Many people find the notion of criticising God offensive. For example, Bullock86 concedes that we are invited to speak freely with God, but he adds: "We must be careful to use this freedom ... not to become defiant or mutinous before God, or filled with insolence or hatred of our enemies." This seems to go against the very nature of lament, when there are no constraints on what is acceptable before God. As Brueggemann87 observes, "In these prayers, the last residue of transcendentalism is overcome and even God is expected to change". From a study of Lamentations, Kathleen O'Connor observes that lament is necessary to "burn away pseudo-spiritualities and God-diminishing pieties" which dodge the truth and allow God to escape unchallenged.88 Thereby, it "smashes images of a god harnessed to our bidding", or a god who does not give room for the expression of pain.89

Thus a study of biblical laments changes and enriches our notions about God. Laments also serve three other purposes, which will now be mentioned briefly. First, one's understanding of the Christian life becomes more realistic when one realises that suffering is part of most people's lot, and thus one cannot have a relationship with God in which there is only praise and never lamentation.90 Moreover, there is not always closure to a situation of pain. Some lament psalms (e.g. Psalm 88) and the book of Lamentations make it clear that truth is more important than comfort.91 This is a necessary reminder as there is a strong movement in many churches today for 'triumphalist faith', with a focus on 'victory' and ' abundance' and freedom from difficulty. And yet this leaves the Christian with a distorted view of the true spiritual life, and consequently vulnerable to lose his/her faith in the face of adversity.92 Laments thus help bring a more accurate understanding of spiritual reality.
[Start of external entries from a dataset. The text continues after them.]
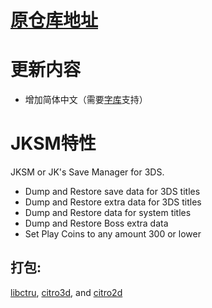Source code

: # <a href="https://github.com/J-D-K/JKSM">原仓库地址</a>

# 更新内容
* 增加简体中文（需要<a href="https://github.com/dnasdw/SharedFontTool/releases/tag/v3.1">字库</a>支持）

# JKSM特性
JKSM or JK's Save Manager for 3DS.
* Dump and Restore save data for 3DS titles
* Dump and Restore extra data for 3DS titles
* Dump and Restore data for system titles
* Dump and Restore Boss extra data
* Set Play Coins to any amount 300 or lower

## 打包:
[libctru](https://github.com/smealum/ctrulib), [citro3d](https://github.com/fincs/citro3d), and [citro2d](https://github.com/devkitPro/citro2d)
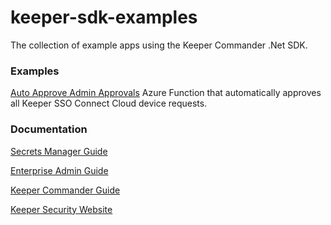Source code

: # keeper-sdk-examples

The collection of example apps using the Keeper Commander .Net SDK.

### Examples

[Auto Approve Admin Approvals](https://github.com/Keeper-Security/keeper-sdk-examples/tree/main/AzureAdminAutoApprove) Azure Function that automatically approves all Keeper SSO Connect Cloud device requests.

### Documentation
[Secrets Manager Guide](https://docs.keeper.io/secrets-manager/secrets-manager/overview)

[Enterprise Admin Guide](https://docs.keeper.io/enterprise-guide/)

[Keeper Commander Guide](https://docs.keeper.io/secrets-manager/commander-cli/overview)

[Keeper Security Website](https://www.keepersecurity.com/secrets-manager.html)
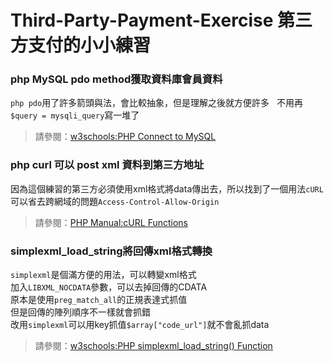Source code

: # Third-Party-Payment-Exercise 第三方支付的小小練習      
        
    
### php MySQL pdo method獲取資料庫會員資料   
`php pdo`用了許多箭頭與法，會比較抽象，但是理解之後就方便許多   
不用再`$query = mysqli_query`寫一堆了   

>請參閱：[w3schools:PHP Connect to MySQL](https://www.w3schools.com/php/php_mysql_connect.asp)  

### php curl 可以 post xml 資料到第三方地址 
因為這個練習的第三方必須使用xml格式將data傳出去，所以找到了一個用法`cURL`   
可以省去跨網域的問題`Access-Control-Allow-Origin`    

>請參閱：[PHP Manual:cURL Functions](http://php.net/manual/en/function.curl-setopt.php)   

### simplexml_load_string將回傳xml格式轉換   
`simplexml`是個滿方便的用法，可以轉變xml格式   
加入`LIBXML_NOCDATA`參數，可以去掉回傳的CDATA    
原本是使用`preg_match_all`的正規表達式抓值    
但是回傳的陣列順序不一樣就會抓錯   
改用`simplexml`可以用key抓值`$array["code_url"]`就不會亂抓data    

>請參閱：[w3schools:PHP simplexml_load_string() Function](https://www.w3schools.com/php/func_simplexml_load_string.asp)   
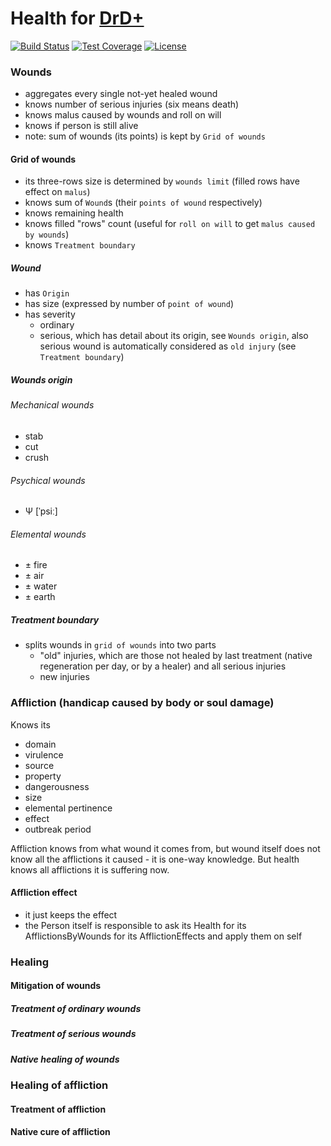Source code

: # Health for [DrD+](http://www.altar.cz/drdplus/)

[![Build Status](https://travis-ci.org/jaroslavtyc/drd-plus-health.svg?branch=master)](https://travis-ci.org/jaroslavtyc/drd-plus-health)
[![Test Coverage](https://codeclimate.com/github/jaroslavtyc/drd-plus-health/badges/coverage.svg)](https://codeclimate.com/github/jaroslavtyc/drd-plus-health/coverage)
[![License](https://poser.pugx.org/drd-plus/health/license)](https://packagist.org/packages/drd-plus/health)

### Wounds
 
 - aggregates every single not-yet healed wound
 - knows number of serious injuries (six means death)
 - knows malus caused by wounds and roll on will
 - knows if person is still alive
 - note: sum of wounds (its points) is kept by `Grid of wounds`
 
#### Grid of wounds

 - its three-rows size is determined by `wounds limit` (filled rows have effect on `malus`)
 - knows sum of `Wound`s (their `points of wound` respectively)
 - knows remaining health
 - knows filled "rows" count (useful for `roll on will` to get `malus caused by wounds`)
 - knows `Treatment boundary`

##### Wound

 - has `Origin`
 - has size (expressed by number of `point of wound`)
 - has severity
    - ordinary
    - serious, which has detail about its origin, see `Wounds origin`,
    also serious wound is automatically considered as `old injury` (see `Treatment boundary`)
    
##### Wounds origin

###### Mechanical wounds

 - stab
 - cut
 - crush

###### Psychical wounds

 - Ψ [ˈpsiː]
 
###### Elemental wounds
 
 - ± fire
 - ± air
 - ± water
 - ± earth
 
##### Treatment boundary

 - splits wounds in `grid of wounds` into two parts
    - "old" injuries, which are those not healed by last treatment (native regeneration per day, or by a healer) and all serious injuries
    - new injuries

### Affliction (handicap caused by body or soul damage)

Knows its

 - domain
 - virulence
 - source
 - property
 - dangerousness
 - size
 - elemental pertinence
 - effect
 - outbreak period
 
 Affliction knows from what wound it comes from, but wound itself does not know all the afflictions it caused - it is one-way knowledge.
 But health knows all afflictions it is suffering now.
 
#### Affliction effect

 - it just keeps the effect
 - the Person itself is responsible to ask its Health for its AfflictionsByWounds for its AfflictionEffects and apply them on self
 
### Healing

#### Mitigation of wounds

##### Treatment of ordinary wounds

##### Treatment of serious wounds

##### Native healing of wounds

### Healing of affliction

#### Treatment of affliction

#### Native cure of affliction
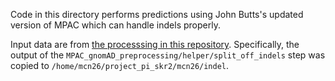 Code in this directory performs predictions using John Butts's updated version of MPAC which can handle indels properly.

Input data are from [the processsing in this repository](https://github.com/Reilly-Lab-Yale/MPAC_gnomAD_and_satmut).
Specifically, the output of the `MPAC_gnomAD_preprocessing/helper/split_off_indels` step was copied to `/home/mcn26/project_pi_skr2/mcn26/indel`.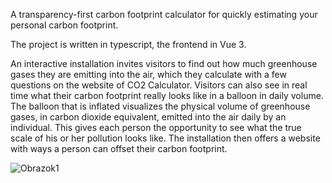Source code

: A transparency-first carbon footprint calculator for quickly estimating your personal carbon footprint.

The project is written in typescript, the frontend in Vue 3. 

An interactive installation invites visitors to find out how much greenhouse gases they are emitting into the air, which they calculate with a few questions on the website of CO2 Calculator. Visitors can also see in real time what their carbon footprint really looks like in a balloon in daily volume. The balloon that is inflated visualizes the physical volume of greenhouse gases, in carbon dioxide equivalent, emitted into the air daily by an individual. This gives each person the opportunity to see what the true scale of his or her pollution looks like. The installation then offers a website with ways a person can offset their carbon footprint.

![Obrazok1](https://user-images.githubusercontent.com/76444962/187035414-7d305811-8312-4e94-b1eb-8d8622e6c04a.jpg)
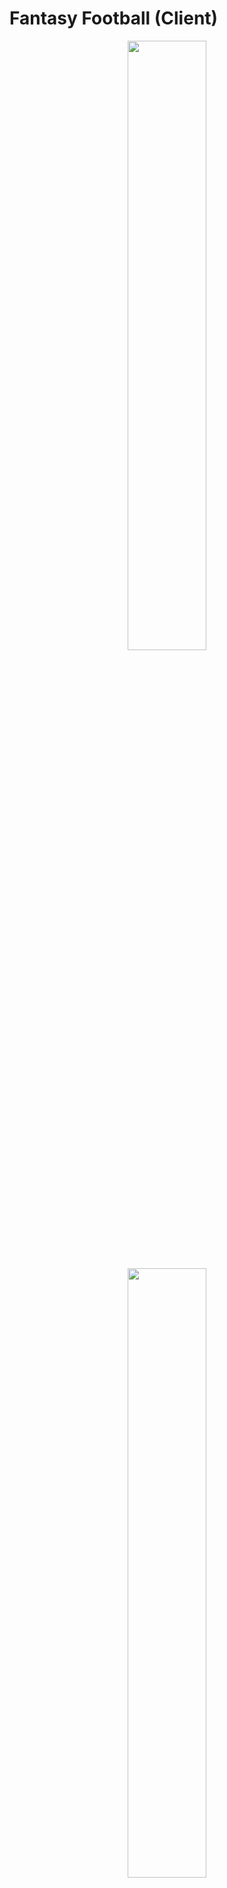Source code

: # Fantasy Football (Client)
<p align="center">
<img src="https://chrisyou-backup-website.s3.amazonaws.com/assets/Fantasy_Football/FF-AWS-Diagram.png"  width="50%"/>
</p>
<p align="center">
<img src="https://chrisyou-backup-website.s3.amazonaws.com/assets/Fantasy_Football/FF-Pipeline-Frontend-S3.png" width="50%"/>
</p>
Second, pain-bearers are helped in various ways. Studying biblical lament helps them identify and name their pain, and this affirms their human dignity. The biblical laments also make it clear that it is a fallacy that suffering should always be borne patiently.93 Indeed, the biblical laments can provide a template to help contemporary sufferers bring their own personal pain into the open. For as Dorothee Soelle94 points out, suffering is not to be denied or ignored, but in fact is one of the ways to God, if it is worked through. And the way to work through it is by speaking out one's own personal lament. This restores agency to the former victim, restoring to him/her a voice, the first step toward healing. Moreover, being able to share one's pain with empathic others also enables the sufferer not to feel isolated and alone any longer. Indeed, the opportunity to hear the pain of sufferers can change one's thinking and acting, and consequently the practice of communal lament can also lead to a healthier, more socially aware community. This is the third additional value of lament, simply mentioned here but expanded elsewhere.95

The most extreme example of a biblical lament is that seen in the book of Lamentations. This adds a new dimension to the function of some laments, and thus this is reviewed below briefly before returning to the empirical laments.

 

Insight from the Book of Lamentations: A Hidden Transcript in some Biblical Laments

The book of Lamentations is intense in the level of suffering experienced by the community, and their pouring out of pain to God. As in many psalms of lament, YHWH is named as the agent of destruction,96 "[driven by] abusive rage" in chapter 2. 97 However, in the central and prominent98 verse of the book (3:33) there is a comment that "He does not willingly afflict" (ESV).99 The book then ends in Chapter 5 with a communal lament in which YHWH is accused of having failed to help Israel, but also suggesting that Israel's suffering is a result of her having broken the covenant through her disobedience.100

This communal lament is what Williamson101 calls the 'public transcript'. However, there is also a ' hidden transcript' nurtured by the anger and frustration of the people for the public humiliation that YHWH has inflicted on them.102 The hidden transcript is seen in the way that Lamentations 5 deviates from the usual form of a communal lament103 or a typical city lament,104 particularly with the introductory particle in 5:22.105 As Williamson106observes, the last verse of Lamentations 5 is "completely outside of the communal lament structure". Although it is essential in order to complete the acrostic structure of the entire poem,107 it achieves something more significant, "something which the community lament was not able to do".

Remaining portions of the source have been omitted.